Segment Start: Input
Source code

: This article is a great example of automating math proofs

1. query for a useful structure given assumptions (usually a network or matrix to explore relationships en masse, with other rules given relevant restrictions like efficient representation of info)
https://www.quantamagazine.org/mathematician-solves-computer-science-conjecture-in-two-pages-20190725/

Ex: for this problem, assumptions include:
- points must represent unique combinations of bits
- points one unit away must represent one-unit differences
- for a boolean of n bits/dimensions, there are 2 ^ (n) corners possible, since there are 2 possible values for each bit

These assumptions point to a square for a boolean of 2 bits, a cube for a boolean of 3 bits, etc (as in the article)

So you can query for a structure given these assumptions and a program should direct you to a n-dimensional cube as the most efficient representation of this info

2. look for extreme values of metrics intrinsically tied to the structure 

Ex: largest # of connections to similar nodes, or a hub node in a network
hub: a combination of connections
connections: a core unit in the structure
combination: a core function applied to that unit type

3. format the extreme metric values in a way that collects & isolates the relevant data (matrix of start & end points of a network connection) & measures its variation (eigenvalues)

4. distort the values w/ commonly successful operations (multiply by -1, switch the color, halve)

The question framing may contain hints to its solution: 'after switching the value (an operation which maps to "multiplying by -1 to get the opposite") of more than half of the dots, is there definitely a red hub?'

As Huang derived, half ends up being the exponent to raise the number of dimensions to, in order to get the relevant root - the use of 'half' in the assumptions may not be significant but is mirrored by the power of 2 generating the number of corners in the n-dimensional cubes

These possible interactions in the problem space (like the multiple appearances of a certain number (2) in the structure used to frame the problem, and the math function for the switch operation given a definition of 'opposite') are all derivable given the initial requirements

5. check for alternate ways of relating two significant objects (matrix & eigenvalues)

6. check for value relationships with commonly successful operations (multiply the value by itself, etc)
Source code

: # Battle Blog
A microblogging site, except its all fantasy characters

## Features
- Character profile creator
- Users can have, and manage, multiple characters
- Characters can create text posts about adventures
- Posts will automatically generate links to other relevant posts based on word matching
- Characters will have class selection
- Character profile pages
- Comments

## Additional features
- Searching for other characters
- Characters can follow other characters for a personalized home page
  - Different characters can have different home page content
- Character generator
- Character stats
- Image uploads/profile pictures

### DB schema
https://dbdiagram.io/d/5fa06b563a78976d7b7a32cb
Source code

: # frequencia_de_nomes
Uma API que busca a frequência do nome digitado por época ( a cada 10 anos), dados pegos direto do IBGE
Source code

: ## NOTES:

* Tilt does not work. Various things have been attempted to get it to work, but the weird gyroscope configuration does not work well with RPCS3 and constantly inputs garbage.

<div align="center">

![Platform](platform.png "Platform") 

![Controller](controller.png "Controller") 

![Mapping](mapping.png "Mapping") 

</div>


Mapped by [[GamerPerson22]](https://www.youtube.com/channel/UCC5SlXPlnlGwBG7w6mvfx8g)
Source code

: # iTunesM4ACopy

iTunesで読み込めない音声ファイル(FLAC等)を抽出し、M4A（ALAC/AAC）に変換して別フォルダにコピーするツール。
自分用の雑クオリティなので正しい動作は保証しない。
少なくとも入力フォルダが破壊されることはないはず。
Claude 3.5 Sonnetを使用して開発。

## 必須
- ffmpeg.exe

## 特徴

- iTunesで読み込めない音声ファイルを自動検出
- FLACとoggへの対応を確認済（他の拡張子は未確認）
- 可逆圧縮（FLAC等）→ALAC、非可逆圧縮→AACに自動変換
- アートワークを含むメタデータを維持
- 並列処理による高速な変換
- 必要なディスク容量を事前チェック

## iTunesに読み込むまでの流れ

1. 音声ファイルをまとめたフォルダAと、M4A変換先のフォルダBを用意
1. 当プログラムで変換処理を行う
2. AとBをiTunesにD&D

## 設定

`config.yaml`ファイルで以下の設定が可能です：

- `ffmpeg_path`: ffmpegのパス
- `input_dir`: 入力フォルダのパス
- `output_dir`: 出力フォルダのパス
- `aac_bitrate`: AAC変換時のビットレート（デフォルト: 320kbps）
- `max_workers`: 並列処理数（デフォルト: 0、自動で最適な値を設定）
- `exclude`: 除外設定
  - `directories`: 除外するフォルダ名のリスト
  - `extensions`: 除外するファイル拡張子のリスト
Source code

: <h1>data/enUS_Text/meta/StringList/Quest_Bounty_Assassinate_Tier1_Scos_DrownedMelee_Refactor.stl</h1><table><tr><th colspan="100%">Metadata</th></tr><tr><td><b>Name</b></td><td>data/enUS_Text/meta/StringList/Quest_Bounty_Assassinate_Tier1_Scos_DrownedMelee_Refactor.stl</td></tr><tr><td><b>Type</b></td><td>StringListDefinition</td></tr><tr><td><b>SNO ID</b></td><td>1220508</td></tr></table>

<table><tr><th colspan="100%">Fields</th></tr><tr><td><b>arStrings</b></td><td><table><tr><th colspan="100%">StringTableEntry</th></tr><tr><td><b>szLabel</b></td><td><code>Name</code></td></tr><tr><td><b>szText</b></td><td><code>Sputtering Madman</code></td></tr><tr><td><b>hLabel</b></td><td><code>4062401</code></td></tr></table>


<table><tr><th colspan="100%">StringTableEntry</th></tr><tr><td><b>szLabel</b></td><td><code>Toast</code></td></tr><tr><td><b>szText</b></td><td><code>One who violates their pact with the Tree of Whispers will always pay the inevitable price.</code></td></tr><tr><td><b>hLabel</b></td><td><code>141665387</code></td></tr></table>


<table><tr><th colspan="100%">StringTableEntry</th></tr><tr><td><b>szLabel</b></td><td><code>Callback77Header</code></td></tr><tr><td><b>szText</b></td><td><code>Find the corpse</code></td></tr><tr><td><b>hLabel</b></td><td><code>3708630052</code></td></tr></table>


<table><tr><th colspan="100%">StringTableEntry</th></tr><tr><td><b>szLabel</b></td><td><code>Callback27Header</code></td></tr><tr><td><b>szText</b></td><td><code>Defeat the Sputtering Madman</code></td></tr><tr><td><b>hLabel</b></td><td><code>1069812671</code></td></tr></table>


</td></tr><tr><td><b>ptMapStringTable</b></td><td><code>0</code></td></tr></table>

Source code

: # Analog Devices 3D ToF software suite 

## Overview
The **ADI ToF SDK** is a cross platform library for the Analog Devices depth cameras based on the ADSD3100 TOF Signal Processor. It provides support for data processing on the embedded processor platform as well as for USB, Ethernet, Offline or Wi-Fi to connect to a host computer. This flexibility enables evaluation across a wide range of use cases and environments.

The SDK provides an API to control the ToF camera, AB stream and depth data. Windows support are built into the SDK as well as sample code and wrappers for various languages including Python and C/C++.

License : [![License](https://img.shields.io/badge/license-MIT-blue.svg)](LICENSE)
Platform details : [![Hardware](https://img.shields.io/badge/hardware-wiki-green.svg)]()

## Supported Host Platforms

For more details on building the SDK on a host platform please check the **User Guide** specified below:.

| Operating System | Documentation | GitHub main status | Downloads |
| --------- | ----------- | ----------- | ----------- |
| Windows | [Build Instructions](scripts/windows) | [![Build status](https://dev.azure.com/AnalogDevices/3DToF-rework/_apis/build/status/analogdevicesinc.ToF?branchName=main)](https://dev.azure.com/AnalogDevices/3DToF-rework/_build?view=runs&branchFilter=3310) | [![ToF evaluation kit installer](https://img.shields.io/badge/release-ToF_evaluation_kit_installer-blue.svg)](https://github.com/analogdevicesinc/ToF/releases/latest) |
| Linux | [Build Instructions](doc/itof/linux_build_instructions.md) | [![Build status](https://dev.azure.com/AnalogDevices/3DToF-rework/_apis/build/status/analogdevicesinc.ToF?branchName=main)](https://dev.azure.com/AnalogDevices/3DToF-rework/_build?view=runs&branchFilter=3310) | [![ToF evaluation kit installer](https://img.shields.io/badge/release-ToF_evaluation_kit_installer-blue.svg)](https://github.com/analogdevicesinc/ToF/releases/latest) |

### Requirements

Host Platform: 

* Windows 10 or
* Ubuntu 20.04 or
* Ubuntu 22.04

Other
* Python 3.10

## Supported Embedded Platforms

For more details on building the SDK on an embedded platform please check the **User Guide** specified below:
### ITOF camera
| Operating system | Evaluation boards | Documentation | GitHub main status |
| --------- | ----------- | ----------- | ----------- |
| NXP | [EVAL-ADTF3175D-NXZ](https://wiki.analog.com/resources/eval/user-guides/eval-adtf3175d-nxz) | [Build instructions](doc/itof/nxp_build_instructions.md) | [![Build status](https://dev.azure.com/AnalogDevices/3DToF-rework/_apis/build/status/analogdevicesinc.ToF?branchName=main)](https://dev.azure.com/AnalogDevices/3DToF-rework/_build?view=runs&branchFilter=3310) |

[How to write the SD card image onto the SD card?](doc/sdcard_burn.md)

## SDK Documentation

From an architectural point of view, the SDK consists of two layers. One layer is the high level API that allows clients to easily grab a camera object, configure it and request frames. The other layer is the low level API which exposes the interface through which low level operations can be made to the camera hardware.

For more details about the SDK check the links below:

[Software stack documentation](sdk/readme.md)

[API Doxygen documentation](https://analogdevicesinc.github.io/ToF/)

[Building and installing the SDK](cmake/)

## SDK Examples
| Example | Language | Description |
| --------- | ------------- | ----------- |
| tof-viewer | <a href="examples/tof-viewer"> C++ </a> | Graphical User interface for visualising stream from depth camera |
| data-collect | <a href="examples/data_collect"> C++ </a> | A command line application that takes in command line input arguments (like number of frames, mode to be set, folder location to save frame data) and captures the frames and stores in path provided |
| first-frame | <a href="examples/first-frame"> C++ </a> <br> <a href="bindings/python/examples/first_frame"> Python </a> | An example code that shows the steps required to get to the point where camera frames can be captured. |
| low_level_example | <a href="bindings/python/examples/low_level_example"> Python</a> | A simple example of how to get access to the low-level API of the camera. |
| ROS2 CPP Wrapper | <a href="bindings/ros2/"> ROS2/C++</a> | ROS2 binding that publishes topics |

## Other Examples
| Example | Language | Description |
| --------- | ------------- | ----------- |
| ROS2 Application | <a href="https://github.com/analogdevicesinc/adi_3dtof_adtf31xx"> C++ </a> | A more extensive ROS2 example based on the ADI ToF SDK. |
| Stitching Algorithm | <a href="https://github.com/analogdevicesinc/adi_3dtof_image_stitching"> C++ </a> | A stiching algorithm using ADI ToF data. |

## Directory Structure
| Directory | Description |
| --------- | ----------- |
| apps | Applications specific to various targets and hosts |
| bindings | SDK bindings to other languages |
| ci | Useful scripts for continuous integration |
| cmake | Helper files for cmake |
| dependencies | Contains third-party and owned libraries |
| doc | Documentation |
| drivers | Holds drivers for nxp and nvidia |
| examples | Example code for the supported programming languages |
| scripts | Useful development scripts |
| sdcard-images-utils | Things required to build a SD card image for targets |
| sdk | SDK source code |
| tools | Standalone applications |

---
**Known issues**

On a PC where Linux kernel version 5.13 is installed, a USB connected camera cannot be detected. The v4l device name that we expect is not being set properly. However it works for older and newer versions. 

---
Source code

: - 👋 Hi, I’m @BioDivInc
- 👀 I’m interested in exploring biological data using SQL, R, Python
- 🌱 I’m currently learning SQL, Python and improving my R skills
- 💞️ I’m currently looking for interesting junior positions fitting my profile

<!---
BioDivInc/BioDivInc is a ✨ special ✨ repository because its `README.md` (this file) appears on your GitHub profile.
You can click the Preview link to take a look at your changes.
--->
Segment End: Input
What is needed
Every line from the one with "Directory | Description |" through the last line of the records above should be returned exactly, please, and no others.

Response to this task
| Directory | Description |
| --------- | ----------- |
| apps | Applications specific to various targets and hosts |
| bindings | SDK bindings to other languages |
| ci | Useful scripts for continuous integration |
| cmake | Helper files for cmake |
| dependencies | Contains third-party and owned libraries |
| doc | Documentation |
| drivers | Holds drivers for nxp and nvidia |
| examples | Example code for the supported programming languages |
| scripts | Useful development scripts |
| sdcard-images-utils | Things required to build a SD card image for targets |
| sdk | SDK source code |
| tools | Standalone applications |

---
**Known issues**

On a PC where Linux kernel version 5.13 is installed, a USB connected camera cannot be detected. The v4l device name that we expect is not being set properly. However it works for older and newer versions. 

---
Source code

: - 👋 Hi, I’m @BioDivInc
- 👀 I’m interested in exploring biological data using SQL, R, Python
- 🌱 I’m currently learning SQL, Python and improving my R skills
- 💞️ I’m currently looking for interesting junior positions fitting my profile

<!---
BioDivInc/BioDivInc is a ✨ special ✨ repository because its `README.md` (this file) appears on your GitHub profile.
You can click the Preview link to take a look at your changes.
--->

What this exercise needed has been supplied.